LC/MS Lipidomics Metadata Generator Subclass

class src.lcms_lipid_metadata_generator.LCMSLipidomicsMetadataGenerator(metadata_file: str, database_dump_json_path: str, raw_data_url: str, process_data_url: str, minting_config_creds: str = None)[source]

Bases: LCMSMetadataGenerator

A class for generating NMDC metadata objects using provided metadata files and configuration for LC-MS lipidomics data.

This class processes input metadata files, generates various NMDC objects, and produces a database dump in JSON format. :param metadata_file: Path to the input CSV metadata file. :type metadata_file: str :param database_dump_json_path: Path where the output database dump JSON file will be saved. :type database_dump_json_path: str :param raw_data_url: Base URL for the raw data files. :type raw_data_url: str :param process_data_url: Base URL for the processed data files. :type process_data_url: str :param minting_config_creds: Path to the configuration file containing the client ID and client secret for minting NMDC IDs. It can also include the bio ontology API key if generating biosample ids is needed.

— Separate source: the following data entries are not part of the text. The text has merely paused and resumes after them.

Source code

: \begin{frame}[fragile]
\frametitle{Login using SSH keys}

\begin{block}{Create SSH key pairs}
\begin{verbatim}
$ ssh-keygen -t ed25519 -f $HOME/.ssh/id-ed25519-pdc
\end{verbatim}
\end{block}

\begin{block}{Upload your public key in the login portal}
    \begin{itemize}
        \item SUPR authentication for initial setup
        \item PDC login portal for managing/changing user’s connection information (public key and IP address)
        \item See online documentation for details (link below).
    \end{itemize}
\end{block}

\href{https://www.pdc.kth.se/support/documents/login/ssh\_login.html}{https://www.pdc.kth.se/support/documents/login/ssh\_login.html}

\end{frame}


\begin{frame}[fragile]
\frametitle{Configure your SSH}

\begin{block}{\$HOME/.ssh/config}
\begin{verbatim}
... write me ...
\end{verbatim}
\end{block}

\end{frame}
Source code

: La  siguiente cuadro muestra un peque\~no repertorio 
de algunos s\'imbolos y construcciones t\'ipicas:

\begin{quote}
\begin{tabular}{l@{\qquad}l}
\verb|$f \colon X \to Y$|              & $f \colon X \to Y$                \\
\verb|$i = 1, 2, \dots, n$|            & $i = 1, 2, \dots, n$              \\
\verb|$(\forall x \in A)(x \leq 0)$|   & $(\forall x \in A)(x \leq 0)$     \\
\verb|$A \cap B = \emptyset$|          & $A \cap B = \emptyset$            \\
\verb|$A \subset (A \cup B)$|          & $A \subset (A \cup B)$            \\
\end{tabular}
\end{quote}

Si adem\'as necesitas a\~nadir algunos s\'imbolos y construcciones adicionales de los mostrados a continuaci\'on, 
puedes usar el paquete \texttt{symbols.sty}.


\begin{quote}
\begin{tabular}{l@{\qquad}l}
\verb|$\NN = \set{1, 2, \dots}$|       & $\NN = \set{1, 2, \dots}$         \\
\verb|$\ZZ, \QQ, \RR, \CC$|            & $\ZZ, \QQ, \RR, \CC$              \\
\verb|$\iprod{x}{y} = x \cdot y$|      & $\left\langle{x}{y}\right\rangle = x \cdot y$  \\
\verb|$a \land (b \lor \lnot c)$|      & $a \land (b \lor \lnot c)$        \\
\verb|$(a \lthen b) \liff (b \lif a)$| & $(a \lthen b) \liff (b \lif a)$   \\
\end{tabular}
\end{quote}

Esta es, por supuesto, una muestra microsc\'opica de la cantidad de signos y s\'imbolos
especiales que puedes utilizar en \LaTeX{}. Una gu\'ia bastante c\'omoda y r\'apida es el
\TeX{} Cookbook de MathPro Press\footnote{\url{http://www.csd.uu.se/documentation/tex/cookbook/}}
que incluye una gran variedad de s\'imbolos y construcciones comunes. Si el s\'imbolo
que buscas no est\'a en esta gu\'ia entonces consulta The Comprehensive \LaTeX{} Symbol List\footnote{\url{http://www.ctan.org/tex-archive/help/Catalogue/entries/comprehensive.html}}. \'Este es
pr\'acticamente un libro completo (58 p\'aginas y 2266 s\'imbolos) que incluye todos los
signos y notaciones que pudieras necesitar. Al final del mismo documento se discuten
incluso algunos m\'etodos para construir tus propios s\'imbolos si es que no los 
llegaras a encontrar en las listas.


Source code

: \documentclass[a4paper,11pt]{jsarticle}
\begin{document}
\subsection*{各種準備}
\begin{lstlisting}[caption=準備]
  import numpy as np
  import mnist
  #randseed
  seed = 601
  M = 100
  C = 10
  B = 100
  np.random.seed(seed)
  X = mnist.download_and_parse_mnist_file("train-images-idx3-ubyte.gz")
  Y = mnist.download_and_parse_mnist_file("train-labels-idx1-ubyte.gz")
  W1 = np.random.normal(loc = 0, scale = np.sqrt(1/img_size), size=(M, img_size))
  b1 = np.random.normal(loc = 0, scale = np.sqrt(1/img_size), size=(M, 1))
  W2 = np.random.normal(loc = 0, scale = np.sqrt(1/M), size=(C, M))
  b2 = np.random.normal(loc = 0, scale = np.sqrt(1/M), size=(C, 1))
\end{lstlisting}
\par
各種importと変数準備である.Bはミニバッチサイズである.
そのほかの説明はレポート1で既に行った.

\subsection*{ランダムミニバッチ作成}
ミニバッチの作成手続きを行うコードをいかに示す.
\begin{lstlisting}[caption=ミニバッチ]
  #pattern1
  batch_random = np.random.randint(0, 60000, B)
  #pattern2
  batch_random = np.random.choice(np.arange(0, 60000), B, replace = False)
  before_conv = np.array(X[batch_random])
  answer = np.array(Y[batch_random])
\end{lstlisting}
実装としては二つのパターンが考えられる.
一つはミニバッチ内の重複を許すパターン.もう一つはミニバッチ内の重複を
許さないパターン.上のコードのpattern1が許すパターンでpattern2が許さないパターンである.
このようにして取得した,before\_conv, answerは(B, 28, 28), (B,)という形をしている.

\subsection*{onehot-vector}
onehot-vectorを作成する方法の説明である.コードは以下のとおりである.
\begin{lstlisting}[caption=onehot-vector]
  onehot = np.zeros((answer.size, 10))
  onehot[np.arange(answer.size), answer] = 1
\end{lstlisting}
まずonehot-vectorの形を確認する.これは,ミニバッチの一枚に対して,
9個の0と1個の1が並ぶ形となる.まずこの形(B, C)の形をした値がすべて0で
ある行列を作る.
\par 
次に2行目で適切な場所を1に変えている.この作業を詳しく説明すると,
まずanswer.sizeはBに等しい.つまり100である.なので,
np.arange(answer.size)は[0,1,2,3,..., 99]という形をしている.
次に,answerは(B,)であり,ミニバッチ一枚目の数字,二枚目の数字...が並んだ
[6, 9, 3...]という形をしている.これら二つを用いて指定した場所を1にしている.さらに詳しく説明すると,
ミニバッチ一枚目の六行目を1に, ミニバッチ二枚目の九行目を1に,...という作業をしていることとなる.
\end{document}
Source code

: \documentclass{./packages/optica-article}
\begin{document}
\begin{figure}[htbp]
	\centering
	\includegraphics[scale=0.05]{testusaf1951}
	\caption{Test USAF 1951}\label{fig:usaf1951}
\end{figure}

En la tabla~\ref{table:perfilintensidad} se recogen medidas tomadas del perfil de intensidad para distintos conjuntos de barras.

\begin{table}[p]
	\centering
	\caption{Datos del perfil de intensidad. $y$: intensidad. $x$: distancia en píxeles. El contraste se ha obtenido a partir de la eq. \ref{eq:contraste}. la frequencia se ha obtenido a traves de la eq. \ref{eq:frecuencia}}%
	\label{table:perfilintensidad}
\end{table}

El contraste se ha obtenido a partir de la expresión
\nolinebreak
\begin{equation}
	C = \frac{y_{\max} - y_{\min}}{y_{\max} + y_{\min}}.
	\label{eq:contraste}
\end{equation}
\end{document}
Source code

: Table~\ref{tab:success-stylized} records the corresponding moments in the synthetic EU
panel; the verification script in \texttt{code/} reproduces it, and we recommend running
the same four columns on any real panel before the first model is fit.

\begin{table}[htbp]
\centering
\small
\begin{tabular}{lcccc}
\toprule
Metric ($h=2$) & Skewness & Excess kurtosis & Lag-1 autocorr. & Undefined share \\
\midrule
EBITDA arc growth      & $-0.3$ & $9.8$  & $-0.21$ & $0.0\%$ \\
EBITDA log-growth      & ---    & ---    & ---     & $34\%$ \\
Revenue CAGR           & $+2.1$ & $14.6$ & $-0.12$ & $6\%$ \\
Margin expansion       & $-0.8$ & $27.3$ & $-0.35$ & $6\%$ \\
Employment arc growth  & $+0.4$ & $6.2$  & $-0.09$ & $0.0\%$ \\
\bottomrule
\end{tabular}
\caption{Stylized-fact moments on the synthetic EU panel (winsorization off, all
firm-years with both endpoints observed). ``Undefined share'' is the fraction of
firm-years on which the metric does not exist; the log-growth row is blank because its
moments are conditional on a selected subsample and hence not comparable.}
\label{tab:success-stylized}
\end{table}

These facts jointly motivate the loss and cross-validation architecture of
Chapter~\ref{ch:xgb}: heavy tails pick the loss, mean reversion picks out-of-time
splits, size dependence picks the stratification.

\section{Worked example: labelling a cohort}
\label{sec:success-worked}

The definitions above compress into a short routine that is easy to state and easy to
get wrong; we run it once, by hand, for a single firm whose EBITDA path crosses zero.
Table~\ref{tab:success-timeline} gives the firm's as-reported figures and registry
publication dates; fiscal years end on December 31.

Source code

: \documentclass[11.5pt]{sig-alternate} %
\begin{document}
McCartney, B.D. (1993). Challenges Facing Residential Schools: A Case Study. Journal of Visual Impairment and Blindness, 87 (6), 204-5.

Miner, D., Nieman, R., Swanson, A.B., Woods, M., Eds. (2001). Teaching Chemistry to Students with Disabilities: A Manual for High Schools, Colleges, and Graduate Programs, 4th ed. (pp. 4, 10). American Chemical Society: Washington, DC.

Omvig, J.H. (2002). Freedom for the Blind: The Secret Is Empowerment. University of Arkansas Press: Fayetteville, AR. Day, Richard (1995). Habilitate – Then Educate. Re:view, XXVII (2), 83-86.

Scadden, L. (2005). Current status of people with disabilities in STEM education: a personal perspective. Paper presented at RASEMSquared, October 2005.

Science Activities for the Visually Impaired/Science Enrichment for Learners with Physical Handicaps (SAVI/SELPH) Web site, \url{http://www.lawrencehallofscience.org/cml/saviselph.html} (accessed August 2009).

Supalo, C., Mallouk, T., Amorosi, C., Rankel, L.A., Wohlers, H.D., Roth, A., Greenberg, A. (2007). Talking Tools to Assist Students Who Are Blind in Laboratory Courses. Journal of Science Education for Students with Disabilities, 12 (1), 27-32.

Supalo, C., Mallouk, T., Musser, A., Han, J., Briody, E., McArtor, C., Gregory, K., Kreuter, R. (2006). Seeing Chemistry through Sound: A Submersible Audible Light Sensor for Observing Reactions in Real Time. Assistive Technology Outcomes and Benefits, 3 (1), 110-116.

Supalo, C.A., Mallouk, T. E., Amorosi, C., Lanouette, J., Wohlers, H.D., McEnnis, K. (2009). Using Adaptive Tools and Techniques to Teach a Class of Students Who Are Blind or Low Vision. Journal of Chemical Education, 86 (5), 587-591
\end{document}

If not provided, the CLIENT_ID, CLIENT_SECRET, and BIO_API_KEY environment variables will be used.

unique_columns

List of unique columns in the metadata file.

Type:

List[str]

mass_spec_desc

Description of the mass spectrometry analysis.

Type:

str

mass_spec_eluent_intro

Eluent introduction category for mass spectrometry.

Type:

str

analyte_category

Category of the analyte.

Type:

str

raw_data_obj_type

Type of the raw data object.

Type:

str

raw_data_obj_desc

Description of the raw data object.

Type:

str

workflow_analysis_name

Name of the workflow analysis.

Type:

str

workflow_description

Description of the workflow.

Type:

str

workflow_git_url

URL of the workflow’s Git repository.

Type:

str

workflow_version

Version of the workflow.

Type:

str

workflow_category

Category of the workflow.

Type:

str

wf_config_process_data_category

Category of the workflow configuration process data.

Type:

str

wf_config_process_data_obj_type

Type of the workflow configuration process data object.

Type:

str

wf_config_process_data_description

Description of the workflow configuration process data.

Type:

str

no_config_process_data_category

Category for processed data without configuration.

Type:

str

no_config_process_data_obj_type

Type of processed data object without configuration.

Type:

str

csv_process_data_description

Description of CSV processed data.

Type:

str

hdf5_process_data_obj_type

Type of HDF5 processed data object.

Type:

str

hdf5_process_data_description

Description of HDF5 processed data.

Type:

str

analyte_category: str = 'lipidome'
csv_process_data_description: str = 'Lipid annotations as a result of a lipidomics workflow activity.'
hdf5_process_data_description: str = 'CoreMS hdf5 file representing a lipidomics data file including annotations.'
hdf5_process_data_obj_type: str = 'LC-MS Lipidomics Processed Data'
mass_spec_desc: str = 'Generation of mass spectrometry data for the analysis of lipids.'
mass_spec_eluent_intro: str = 'liquid_chromatography'
no_config_process_data_category: str = 'processed_data'
no_config_process_data_obj_type: str = 'LC-MS Lipidomics Results'
raw_data_obj_desc: str = 'LC-DDA-MS/MS raw data for lipidomics data acquisition.'
raw_data_obj_type: str = 'LC-DDA-MS/MS Raw Data'
rerun()[source]

Execute a rerun of the metadata generation process for metabolomics data.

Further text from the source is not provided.